__How to complete this task__
Reproduce the whole of the records exactly, and make sure no picture is carried into the result.

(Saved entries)
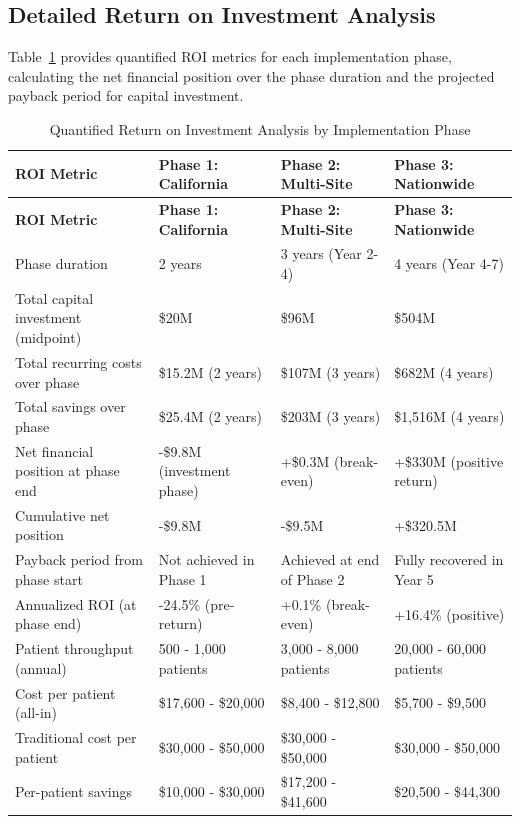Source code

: \subsection{Detailed Return on Investment Analysis}
\label{subsec:financial-detailed-roi}

Table~\ref{tab:detailed-roi-analysis} provides quantified ROI metrics for
each implementation phase, calculating the net financial position over the
phase duration and the projected payback period for capital investment.

\begin{longtable}{l p{3.2cm} p{3.2cm} p{3.2cm}}
\caption{Quantified Return on Investment Analysis by Implementation Phase}
\label{tab:detailed-roi-analysis} \\
\toprule
\textbf{ROI Metric} & \textbf{Phase 1: California} & \textbf{Phase 2: Multi-Site} & \textbf{Phase 3: Nationwide} \\
\midrule
\endfirsthead
\toprule
\textbf{ROI Metric} & \textbf{Phase 1: California} & \textbf{Phase 2: Multi-Site} & \textbf{Phase 3: Nationwide} \\
\midrule
\endhead
\bottomrule
\endfoot
\bottomrule
\endlastfoot
Phase duration & 2 years & 3 years (Year 2-4) & 4 years (Year 4-7) \\
\midrule
Total capital investment (midpoint) & \$20M & \$96M & \$504M \\
\midrule
Total recurring costs over phase & \$15.2M (2 years) & \$107M (3 years) & \$682M (4 years) \\
\midrule
Total savings over phase & \$25.4M (2 years) & \$203M (3 years) & \$1,516M (4 years) \\
\midrule
Net financial position at phase end & -\$9.8M (investment phase) & +\$0.3M (break-even) & +\$330M (positive return) \\
\midrule
Cumulative net position & -\$9.8M & -\$9.5M & +\$320.5M \\
\midrule
Payback period from phase start & Not achieved in Phase 1 & Achieved at end of Phase 2 & Fully recovered in Year 5 \\
\midrule
Annualized ROI (at phase end) & -24.5\% (pre-return) & +0.1\% (break-even) & +16.4\% (positive) \\
\midrule
Patient throughput (annual) & 500 - 1,000 patients & 3,000 - 8,000 patients & 20,000 - 60,000 patients \\
\midrule
Cost per patient (all-in) & \$17,600 - \$20,000 & \$8,400 - \$12,800 & \$5,700 - \$9,500 \\
\midrule
Traditional cost per patient & \$30,000 - \$50,000 & \$30,000 - \$50,000 & \$30,000 - \$50,000 \\
\midrule
Per-patient savings & \$10,000 - \$30,000 & \$17,200 - \$41,600 & \$20,500 - \$44,300 \\
\end{longtable}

__Reply__
Source code

: \subsection{Detailed Return on Investment Analysis}
\label{subsec:financial-detailed-roi}

Table~\ref{tab:detailed-roi-analysis} provides quantified ROI metrics for
each implementation phase, calculating the net financial position over the
phase duration and the projected payback period for capital investment.

\begin{longtable}{l p{3.2cm} p{3.2cm} p{3.2cm}}
\caption{Quantified Return on Investment Analysis by Implementation Phase}
\label{tab:detailed-roi-analysis} \\
\toprule
\textbf{ROI Metric} & \textbf{Phase 1: California} & \textbf{Phase 2: Multi-Site} & \textbf{Phase 3: Nationwide} \\
\midrule
\endfirsthead
\toprule
\textbf{ROI Metric} & \textbf{Phase 1: California} & \textbf{Phase 2: Multi-Site} & \textbf{Phase 3: Nationwide} \\
\midrule
\endhead
\bottomrule
\endfoot
\bottomrule
\endlastfoot
Phase duration & 2 years & 3 years (Year 2-4) & 4 years (Year 4-7) \\
\midrule
Total capital investment (midpoint) & \$20M & \$96M & \$504M \\
\midrule
Total recurring costs over phase & \$15.2M (2 years) & \$107M (3 years) & \$682M (4 years) \\
\midrule
Total savings over phase & \$25.4M (2 years) & \$203M (3 years) & \$1,516M (4 years) \\
\midrule
Net financial position at phase end & -\$9.8M (investment phase) & +\$0.3M (break-even) & +\$330M (positive return) \\
\midrule
Cumulative net position & -\$9.8M & -\$9.5M & +\$320.5M \\
\midrule
Payback period from phase start & Not achieved in Phase 1 & Achieved at end of Phase 2 & Fully recovered in Year 5 \\
\midrule
Annualized ROI (at phase end) & -24.5\% (pre-return) & +0.1\% (break-even) & +16.4\% (positive) \\
\midrule
Patient throughput (annual) & 500 - 1,000 patients & 3,000 - 8,000 patients & 20,000 - 60,000 patients \\
\midrule
Cost per patient (all-in) & \$17,600 - \$20,000 & \$8,400 - \$12,800 & \$5,700 - \$9,500 \\
\midrule
Traditional cost per patient & \$30,000 - \$50,000 & \$30,000 - \$50,000 & \$30,000 - \$50,000 \\
\midrule
Per-patient savings & \$10,000 - \$30,000 & \$17,200 - \$41,600 & \$20,500 - \$44,300 \\
\end{longtable}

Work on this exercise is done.